To include someone is the opposite of casting them out. Severe disability carries an inherent risk of exclusion; rejection and relational difficulty are its shadow. The temptation to manage disability comprehensively—to isolate the person from their surroundings and place them in an organized, functional setting—actually destroys the uniqueness and individuality that make us human. And we become fully human, above all, through spontaneous emotional bonds.

What if those emotional bonds are lost?
Can a human being truly survive for long without any affective bond? Every person—and especially someone with the generalized fragility that severe disability brings—finds meaning in existence through the emotional connections they establish and sustain. Abroad, family caregivers aren't recognized solely as blood relatives. In Spain and England, for example, neighbors and friends can hold this role, precisely because it underscores the voluntary relationship that lies at the heart of care.

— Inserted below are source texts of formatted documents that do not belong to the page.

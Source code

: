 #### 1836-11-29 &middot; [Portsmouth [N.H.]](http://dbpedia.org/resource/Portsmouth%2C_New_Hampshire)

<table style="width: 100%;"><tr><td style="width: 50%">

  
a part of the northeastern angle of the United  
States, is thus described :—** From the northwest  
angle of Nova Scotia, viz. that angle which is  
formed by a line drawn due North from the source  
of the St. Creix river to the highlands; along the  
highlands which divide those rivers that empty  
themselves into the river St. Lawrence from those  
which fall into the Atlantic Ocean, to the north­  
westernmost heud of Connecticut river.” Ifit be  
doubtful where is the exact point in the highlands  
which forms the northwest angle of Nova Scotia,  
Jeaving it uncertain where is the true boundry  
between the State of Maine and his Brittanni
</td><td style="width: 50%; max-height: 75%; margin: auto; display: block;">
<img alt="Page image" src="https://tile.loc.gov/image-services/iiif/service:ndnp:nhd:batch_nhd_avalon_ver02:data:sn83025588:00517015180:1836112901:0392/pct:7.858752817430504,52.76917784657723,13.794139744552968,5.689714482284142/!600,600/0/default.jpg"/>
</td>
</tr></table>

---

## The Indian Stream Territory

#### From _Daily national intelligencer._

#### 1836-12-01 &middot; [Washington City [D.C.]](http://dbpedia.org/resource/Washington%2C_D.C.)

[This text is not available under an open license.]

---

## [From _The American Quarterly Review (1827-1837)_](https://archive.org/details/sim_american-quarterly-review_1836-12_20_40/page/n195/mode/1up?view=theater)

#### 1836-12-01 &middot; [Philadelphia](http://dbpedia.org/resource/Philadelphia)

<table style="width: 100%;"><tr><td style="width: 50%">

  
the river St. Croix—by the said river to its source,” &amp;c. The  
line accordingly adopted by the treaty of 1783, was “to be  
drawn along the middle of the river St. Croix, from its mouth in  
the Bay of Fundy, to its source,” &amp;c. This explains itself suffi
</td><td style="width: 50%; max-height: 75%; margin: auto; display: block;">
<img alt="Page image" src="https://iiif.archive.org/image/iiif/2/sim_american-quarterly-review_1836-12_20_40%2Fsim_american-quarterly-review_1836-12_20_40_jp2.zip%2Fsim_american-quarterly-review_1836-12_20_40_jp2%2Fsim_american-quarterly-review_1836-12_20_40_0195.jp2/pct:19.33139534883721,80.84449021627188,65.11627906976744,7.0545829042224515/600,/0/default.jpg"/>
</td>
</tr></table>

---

Might a family member feel forced to leave work that is otherwise fulfilling and rewarding?
This is crucial. A severe disability certification establishes a need for comprehensive, continuous care: 24 hours a day, 365 days a year. Unlike every other European state, Italy recognizes this need only when the family network no longer exists, has fractured, or has abandoned the person with disability. The only legally guaranteed response from the Italian state is institutionalization. Despite legislative proclamations and the nominal closure of institutions, the care and "integration" of people with disability falls entirely on families—burdened with a level of responsibility unknown in any other European country. Consider a few egregious examples: family cost-sharing for services that cover a fraction of actual need, or the recent court ruling that ties the pittance paid to those unable to work to the spouse's income. But the worst aberration in Italian disability law isn't even these. On one hand, families bear almost all the responsibility and the weight of ensuring quality of life for a citizen with disability. On the other, the Italian state acts as if families don't exist. They have no rights. So a relative's disability becomes a "fault" the family must atone for in total invisibility. This is where the demand for legal recognition of the family caregiver originates—a demand for those inalienable human rights to health, rest, relational life, and work that are guaranteed to everyone except family caregivers. Right now, leaving a job is the only way a family caregiver can keep their relative alive while avoiding institutionalization.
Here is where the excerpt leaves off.